The 1996 South Australian National Football League (SANFL) Grand Final saw the Port Adelaide Magpies defeat the Central District Bulldogs by 36 points. The match was played on Sunday 6 October 1996 at Football Park in front of a crowd of 46,120.
 As of the 2020 SANFL Grand Final, this is the highest attendance for an SANFL Grand Final since the first year of the Adelaide Crows in the AFL (1991).

This was Port Adelaide's 34th premiership, third premiership in a row, and seventh in nine years. Port would also go on to win in 1998 and 1999.

Port had also beaten Central District in the 1995 Grand Final. Thirteen Port players from the 1995 grand final also played in the 1996 grand final.  For Central District, 12 players played in both.

Central District entered the Grand Final as favourite to win as they were minor premiers (first on the ladder prior to the finals) and had beaten Port on all four occasions that the teams had met in 1996 prior to the grand final.

Match Summary

Jack Oatey Medal 
The Jack Oatey Medal for best player in the Grand Final was awarded to David Brown of Port Adelaide.  However, The Advertiser (Adelaide) newspaper judged Fabian Francis as the best player on the ground.

Teams
Port Adelaide was captained by Tim Ginever and coached by Stephen Williams.  Williams had taken over from John Cahill part way through the season when Cahill joined the newly formed Port Adelaide Power.

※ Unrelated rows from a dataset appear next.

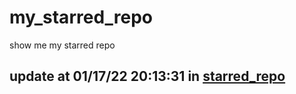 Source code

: # my_starred_repo
show me my starred repo

update at 01/17/22 20:13:31 in [starred_repo](./index.html)
---

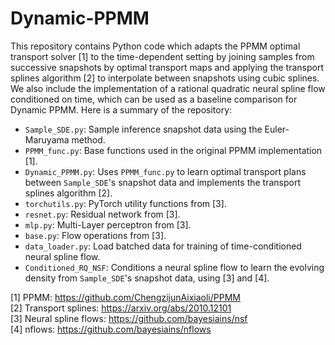 # Dynamic-PPMM

This repository contains Python code which adapts the PPMM optimal transport solver [1] to the time-dependent setting by joining samples from successive snapshots by optimal transport maps and applying the transport splines algorithm [2] to interpolate between snapshots using cubic splines. We also include the implementation of a rational quadratic neural spline flow conditioned on time, which can be used as a baseline comparison for Dynamic PPMM. Here is a summary of the repository:

- `Sample_SDE.py`: Sample inference snapshot data using the Euler-Maruyama method. 
- `PPMM_func.py`: Base functions used in the original PPMM implementation [1].
- `Dynamic_PPMM.py`: Uses `PPMM_func.py` to learn optimal transport plans between `Sample_SDE`'s snapshot data and implements the transport splines algorithm [2]. 
- `torchutils.py`: PyTorch utility functions from [3].
- `resnet.py`: Residual network from [3].
- `mlp.py`: Multi-Layer perceptron from [3].
- `base.py`: Flow operations from [3].
- `data_loader.py`: Load batched data for training of time-conditioned neural spline flow.
- `Conditioned_RQ_NSF`: Conditions a neural spline flow to learn the evolving density from `Sample_SDE`'s snapshot data, using [3] and [4]. 


[1] PPMM: https://github.com/ChengzijunAixiaoli/PPMM \
[2] Transport splines: https://arxiv.org/abs/2010.12101 \
[3] Neural spline flows: https://github.com/bayesiains/nsf \
[4] nflows: https://github.com/bayesiains/nflows



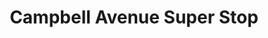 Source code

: ---
title: "Campbell Avenue Super Stop"
url: /lynchburg/campbell-avenue-super-stop/
shop: Lebensmittel
--- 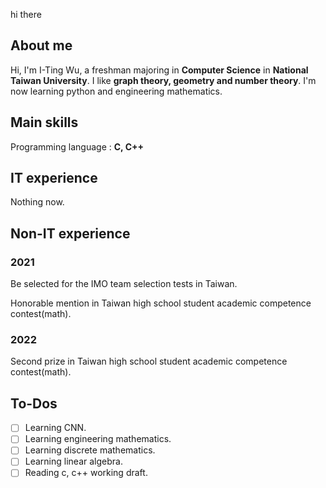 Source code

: hi there

## About me
Hi, I'm I-Ting Wu, a freshman majoring in **Computer Science** in **National Taiwan University**. I like **graph theory, geometry and number theory**. I'm now learning python and engineering mathematics. 

## Main skills
Programming language : **C, C++**

## IT experience
Nothing now.

## Non-IT experience
### 2021
Be selected for the IMO team selection tests in Taiwan.

Honorable mention in Taiwan high school student academic competence contest(math).
### 2022
Second prize in Taiwan high school student academic competence contest(math).

## To-Dos
- [ ] Learning CNN.
- [ ] Learning engineering mathematics.
- [ ] Learning discrete mathematics.
- [ ] Learning linear algebra.
- [ ] Reading c, c++ working draft.

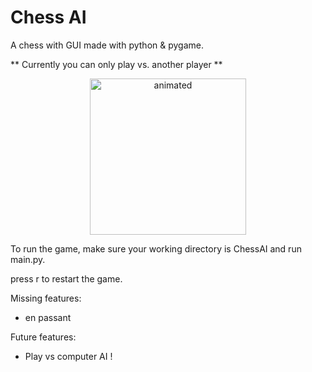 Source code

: # Chess AI
A chess with GUI made with python & pygame.

** Currently you can only play vs. another player **

<p align="center">
  <img src="https://user-images.githubusercontent.com/103533203/169710341-fd54f2cd-38da-4a8e-95c3-7afd65e60247.gif" width="250" height="250" alt="animated" />
</p>

To run the game, make sure your working directory is ChessAI and run main.py.

press r to restart the game.

Missing features:
- en passant

Future features:
- Play vs computer AI !
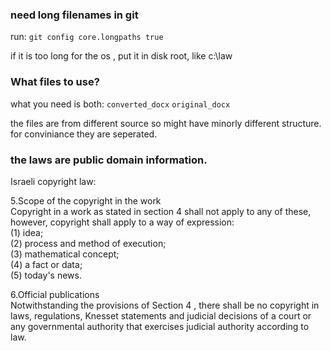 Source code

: 
### need long filenames in git 

run: `git config core.longpaths true`

if it is too long for the os , put it in disk root, like c:\law

### What files to use?

what you need is both: `converted_docx` `original_docx`

the files are from different source so might have minorly different structure. for conviniance they are seperated.


### the laws are public domain information.

Israeli copyright law:

5.Scope of the copyright in the work <br>
Copyright in a work as stated in section 4 shall not apply to any of these, however, copyright shall apply to a way of expression: <br>
(1) idea; <br>
(2) process and method of execution; <br>
(3) mathematical concept; <br>
(4) a fact or data; <br>
(5) today's news. <br>

6.Official publications <br>
 Notwithstanding the provisions of Section 4 , there shall be no copyright in laws, regulations, Knesset statements and judicial decisions of a court or any governmental authority that exercises judicial authority according to law.

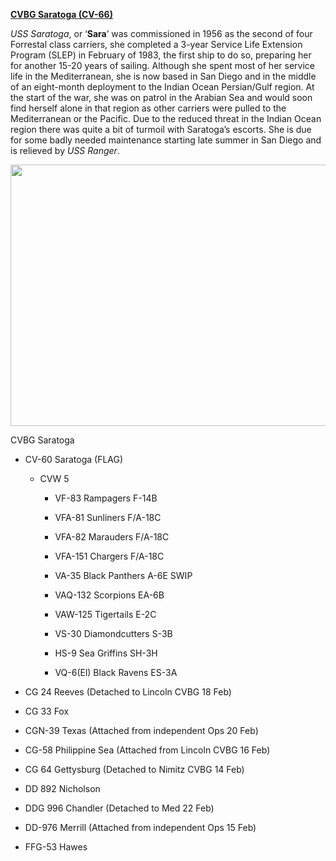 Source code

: **[CVBG Saratoga
(CV-66)](https://en.wikipedia.org/wiki/USS_Saratoga_(CV-60))**

*USS Saratoga*, or ‘**Sara**’ was commissioned in 1956 as the second of
four Forrestal class carriers, she completed a 3-year Service Life
Extension Program (SLEP) in February of 1983, the first ship to do so,
preparing her for another 15-20 years of sailing. Although she spent
most of her service life in the Mediterranean, she is now based in San
Diego and in the middle of an eight-month deployment to the Indian Ocean
Persian/Gulf region. At the start of the war, she was on patrol in the
Arabian Sea and would soon find herself alone in that region as other
carriers were pulled to the Mediterranean or the Pacific. Due to the
reduced threat in the Indian Ocean region there was quite a bit of
turmoil with Saratoga’s escorts. She is due for some badly needed
maintenance starting late summer in San Diego and is relieved by *USS
Ranger*.

<img src="/assets\images\nato\us\navy\carriers\saratoga\media\image1.jpg" style="width:6.52083in;height:4.3593in" />

CVBG Saratoga

-   CV-60 Saratoga (FLAG)

    -   CVW 5

        -   VF-83 Rampagers F-14B

        -   VFA-81 Sunliners F/A-18C

        -   VFA-82 Marauders F/A-18C

        -   VFA-151 Chargers F/A-18C

        -   VA-35 Black Panthers A-6E SWIP

        -   VAQ-132 Scorpions EA-6B

        -   VAW-125 Tigertails E-2C

        -   VS-30 Diamondcutters S-3B

        -   HS-9 Sea Griffins SH-3H

        -   VQ-6(El) Black Ravens ES-3A

<!-- -->

-   CG 24 Reeves (Detached to Lincoln CVBG 18 Feb)

-   CG 33 Fox

-   CGN-39 Texas (Attached from independent Ops 20 Feb)

-   CG-58 Philippine Sea (Attached from Lincoln CVBG 16 Feb)

-   CG 64 Gettysburg (Detached to Nimitz CVBG 14 Feb)

-   DD 892 Nicholson

-   DDG 996 Chandler (Detached to Med 22 Feb)

-   DD-976 Merrill (Attached from independent Ops 15 Feb)

-   FFG-53 Hawes

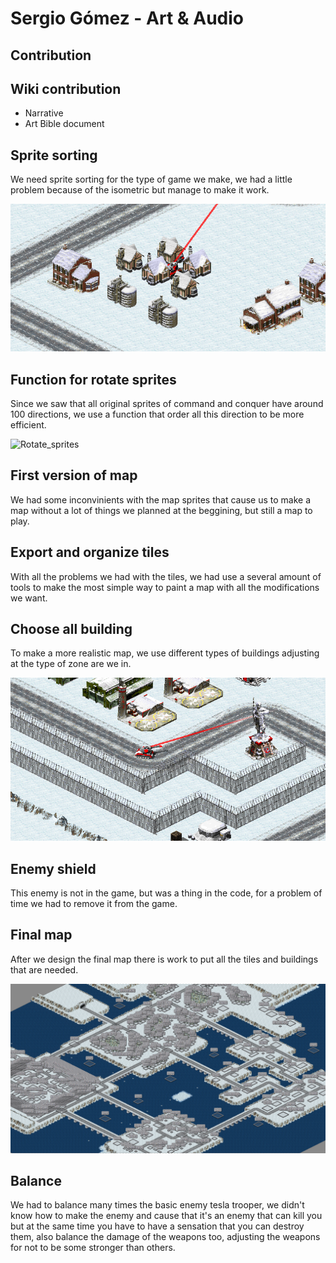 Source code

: ﻿# Sergio Gómez - Art & Audio
## Contribution
 
## Wiki contribution
 
* Narrative
* Art Bible document
 
## Sprite sorting
We need sprite sorting for the type of game we make, we had a little problem because of the isometric but manage to make it work.

![Sprite_sorting](https://github.com/gamificalostudio/Tankerfield/blob/master/docs/Sergio_Contributions_docs/sprite_sorting.PNG)

## Function for rotate sprites
Since we saw that all original sprites of command and conquer have around 100 directions, we use a function that order all this direction to be more efficient.
 
![Rotate_sprites](https://github.com/gamificalostudio/Tankerfield/blob/master/docs/Sergio_Contributions_docs/rotate_sprites.gif)

## First version of map
We had some inconvinients with the map sprites that cause us to make a map without a lot of things we planned at the beggining, but still a map to play.
 
## Export and organize tiles
With all the problems we had with the tiles, we had use a several amount of tools to make the most simple way to paint a map with all the modifications we want.
 
## Choose all building
To make a more realistic map, we use different types of buildings adjusting at the type of zone are we in.
 
![Buildings](https://github.com/gamificalostudio/Tankerfield/blob/master/docs/Sergio_Contributions_docs/buildings.PNG)
 
## Enemy shield
This enemy is not in the game, but was a thing in the code, for a problem of time we had to remove it from the game.
 
## Final map
After we design the final map there is work to put all the tiles and buildings that are needed.

![Final_map](https://github.com/gamificalostudio/Tankerfield/blob/master/docs/Sergio_Contributions_docs/map.PNG)
 
## Balance
We had to balance many times the basic enemy tesla trooper, we didn't know how to make the enemy and cause that it's an enemy that can kill you but at the same time you have to have a sensation that you can destroy them, also balance the damage of the weapons too, adjusting the weapons for not to be some stronger than others.

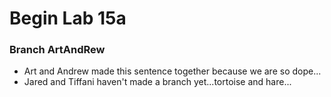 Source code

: # Begin Lab 15a

### Branch ArtAndRew

* Art and Andrew made this sentence together because we are so dope...
* Jared and Tiffani haven't made a branch yet...tortoise and hare...

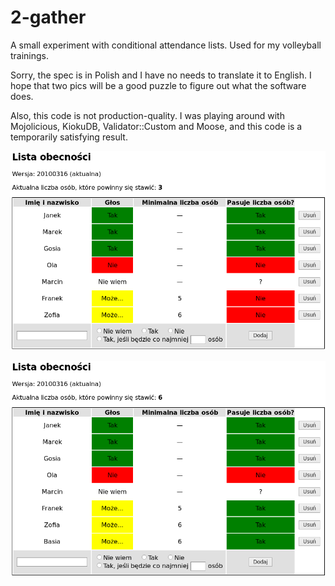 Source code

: 2-gather
========

A small experiment with conditional attendance lists. Used for my volleyball trainings.

Sorry, the spec is in Polish and I have no needs to translate it to English. I hope that two pics will be a good puzzle to figure out what the software does.

Also, this code is not production-quality. I was playing around with Mojolicious, KiokuDB, Validator::Custom and Moose, and this code is a temporarily satisfying result.

![example 1](http://github.com/jest/2-gather/raw/master/example1.png)

![example 2](http://github.com/jest/2-gather/raw/master/example2.png)

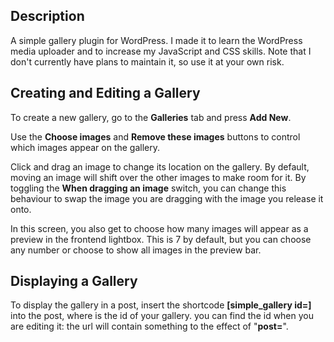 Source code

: ## Description
A simple gallery plugin for WordPress. I made it to learn the WordPress media uploader and to increase my JavaScript and CSS skills. Note that I don't currently have plans to maintain it, so use it at your own risk.

## Creating and Editing a Gallery
To create a new gallery, go to the **Galleries** tab and press **Add New**.

Use the **Choose images** and **Remove these images** buttons to control which images appear on the gallery.

Click and drag an image to change its location on the gallery.  By default, moving an image will shift over the other images to make room for it.  By toggling the **When dragging an image** switch, you can change this behaviour to swap the image you are dragging with the image you release it onto.

In this screen, you also get to choose how many images will appear as a preview in the frontend lightbox.  This is 7 by default, but you can choose any number or choose to show all images in the preview bar.

## Displaying a Gallery
To display the gallery in a post, insert the shortcode **\[simple_gallery id=<gallery-id>\]** into the post, where **<gallery-id>** is the id of your gallery.  you can find the id when you are editing it: the url will contain something to the effect of "**post=<gallery-id>**".  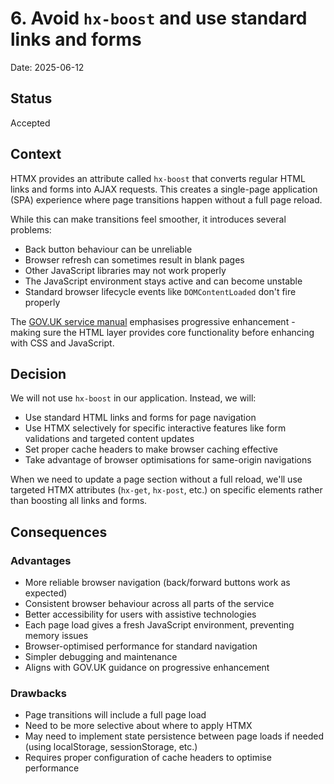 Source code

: # 6. Avoid `hx-boost` and use standard links and forms

Date: 2025-06-12

## Status

Accepted

## Context

HTMX provides an attribute called `hx-boost` that converts regular HTML links
and forms into AJAX requests. This creates a single-page application (SPA)
experience where page transitions happen without a full page reload.

While this can make transitions feel smoother, it introduces several problems:

- Back button behaviour can be unreliable
- Browser refresh can sometimes result in blank pages
- Other JavaScript libraries may not work properly
- The JavaScript environment stays active and can become unstable
- Standard browser lifecycle events like `DOMContentLoaded` don't fire properly

The
[GOV.UK service manual](https://www.gov.uk/service-manual/technology/using-progressive-enhancement)
emphasises progressive enhancement - making sure the HTML layer provides core
functionality before enhancing with CSS and JavaScript.

## Decision

We will not use `hx-boost` in our application. Instead, we will:

- Use standard HTML links and forms for page navigation
- Use HTMX selectively for specific interactive features like form validations
  and targeted content updates
- Set proper cache headers to make browser caching effective
- Take advantage of browser optimisations for same-origin navigations

When we need to update a page section without a full reload, we'll use targeted
HTMX attributes (`hx-get`, `hx-post`, etc.) on specific elements rather than
boosting all links and forms.

## Consequences

### Advantages

- More reliable browser navigation (back/forward buttons work as expected)
- Consistent browser behaviour across all parts of the service
- Better accessibility for users with assistive technologies
- Each page load gives a fresh JavaScript environment, preventing memory issues
- Browser-optimised performance for standard navigation
- Simpler debugging and maintenance
- Aligns with GOV.UK guidance on progressive enhancement

### Drawbacks

- Page transitions will include a full page load
- Need to be more selective about where to apply HTMX
- May need to implement state persistence between page loads if needed (using
  localStorage, sessionStorage, etc.)
- Requires proper configuration of cache headers to optimise performance
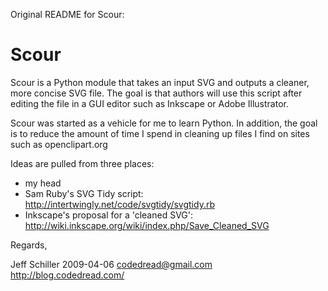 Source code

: Original README for Scour:

Scour
=====

Scour is a Python module that takes an input SVG and outputs a cleaner, 
more concise SVG file.  The goal is that authors will use this script after
editing the file in a GUI editor such as Inkscape or Adobe Illustrator.

Scour was started as a vehicle for me to learn Python.  In addition, the goal
is to reduce the amount of time I spend in cleaning up files I find on sites
such as openclipart.org

Ideas are pulled from three places:

- my head
- Sam Ruby's SVG Tidy script: http://intertwingly.net/code/svgtidy/svgtidy.rb
- Inkscape's proposal for a 'cleaned SVG': http://wiki.inkscape.org/wiki/index.php/Save_Cleaned_SVG

Regards,

Jeff Schiller
2009-04-06
codedread@gmail.com
http://blog.codedread.com/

Central District was captained by Roger Girdham and coached by Steve Wright.

Umpires 
The game was umpired by Richard Williams, Michael Avon, and Troy Burton.

Scorecard

Port Adelaide entrance into the AFL 

1996 marked the end of an era for Port Adelaide being their last year their senior most team played in the SANFL, as the Port Adelaide Football Club started fielding a side the AFL from 1997 onwards.

The Power's inaugural squad included eight players from the 1996 Port Adelaide SANFL premiership team, including Warren Tredrea, Scott Hodges, Michael Wilson, Fabian Francis, Stephen Carter, Darren Mead, David Brown and Nigel Fiegert. 

Fellow Magpies Darryl Poole (who missed the Grand Final via suspension), Peter Burgoyne, Tom Carr, Paul Evans and Jason Dylan (rookie list) would round out the homegrown picks. They would be joined by former Magpies returning from other AFL clubs including inaugural captain Gavin Wanganeen, Brayden Lyle and Shane Bond.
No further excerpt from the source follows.